To investigate how the cumulative number of metabolic syndrome elements affects the disease trajectory of CD, patients were divided into five cohorts corresponding to the presence of 0 to 4 MetS features. As shown in Table 4, the Kruskal–Wallis test indicated highly statistically significant differences across groups for all observed indicators. More importantly, linear regression analysis revealed a burden-response relationship: an increasing number of MetS elements was significantly associated with worse clinical outcomes, including elevated disease activity (SES-CD, CDAI), higher inflammatory marker levels (ESR, serum ferritin, fecal calprotectin), and extended hospital stays (p < 0.001). The burden of complications escalated commensurately with the increasing number of MetS components. Spearman correlation analysis confirmed a significant positive correlation (ρ = 0.362, p < 0.001). A Poisson regression model adjusted for potential confounders quantified this relationship, indicating that each additional MetS component was correlated with a 33% average increase in the number of complications (IRR = 1.33, 95% CI: 1.21–1.47, p < 0.001).

Table 4

Table 4. Relationship between the number of metabolic syndrome elements and laboratory indicators, clinical scores, and hospitalization characteristics in Crohn’s disease, Median (IQR).

Metabolic syndrome components demonstrate a cumulative impact on specific adverse outcomes in Crohn’s disease

To assess the presence of a linear trend with increasing counts of MetS elements and the incidence of specific adverse outcomes, a Cochran–Mantel–Haenszel test for trend was conducted (Patients with four metabolic components (n = 3) were pooled with those having three for analysis).
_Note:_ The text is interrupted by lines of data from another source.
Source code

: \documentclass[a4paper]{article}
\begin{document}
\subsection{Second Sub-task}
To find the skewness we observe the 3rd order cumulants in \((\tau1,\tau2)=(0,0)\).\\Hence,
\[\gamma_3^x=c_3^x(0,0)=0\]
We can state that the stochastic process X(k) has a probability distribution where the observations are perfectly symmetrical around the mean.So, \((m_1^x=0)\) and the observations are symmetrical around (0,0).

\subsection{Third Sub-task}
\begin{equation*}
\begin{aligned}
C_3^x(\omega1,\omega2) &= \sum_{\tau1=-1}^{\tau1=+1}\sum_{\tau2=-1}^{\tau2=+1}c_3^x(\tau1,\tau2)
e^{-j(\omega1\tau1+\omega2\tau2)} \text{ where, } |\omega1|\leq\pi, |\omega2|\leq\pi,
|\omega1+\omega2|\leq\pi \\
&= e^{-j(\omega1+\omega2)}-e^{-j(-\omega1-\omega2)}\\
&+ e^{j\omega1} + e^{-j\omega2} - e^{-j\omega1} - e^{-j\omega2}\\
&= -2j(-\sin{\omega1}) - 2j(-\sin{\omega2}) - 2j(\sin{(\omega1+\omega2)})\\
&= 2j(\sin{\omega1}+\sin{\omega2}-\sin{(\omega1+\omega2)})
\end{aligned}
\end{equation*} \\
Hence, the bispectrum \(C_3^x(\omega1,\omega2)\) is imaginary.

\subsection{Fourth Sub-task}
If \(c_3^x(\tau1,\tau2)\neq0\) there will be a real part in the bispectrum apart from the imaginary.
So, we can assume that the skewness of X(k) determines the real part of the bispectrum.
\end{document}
As shown in Figure 5, a linear elevation in risk for complications (p = 0.002), intestinal perforation (p = 0.033), surgical intervention (p = 0.011), and intestinal resection (p = 0.004) was observed with a higher number of MetS elements.

Figure 5

Figure 5. Cumulative impact of metabolic syndrome components on specific adverse outcomes in Crohn’s disease. Panels A–D illustrate the percentage of Crohn’s disease patients experiencing different adverse outcomes—including complications (A), intestinal perforation (B), surgery or invasive procedures (C), and intestinal resection (D)—stratified by the number of metabolic syndrome components (1, 2, or 3). Patients with four metabolic components (n = 3) were pooled with those having three for analysis.

Discussion

Our analysis revealed that specific elements of MetS, notably low HDL-C and HTG, were independently associated with more severe disease activity and worse clinical outcomes in Crohn’s disease. A significant dose–response relationship was observed for this association. The prevalence of MetS in this CD cohort (9.6%) was consistent with previous reports (9, 10), and was characterized by a distinct phenotype of “low obesity rate but high dyslipidemia,” with a notably high prevalence of low HDL-C (68.4%). This may be related to the context of malnutrition associated with CD, suggesting that even in underweight patients, dyslipidemia may serve as an important marker of disease severity.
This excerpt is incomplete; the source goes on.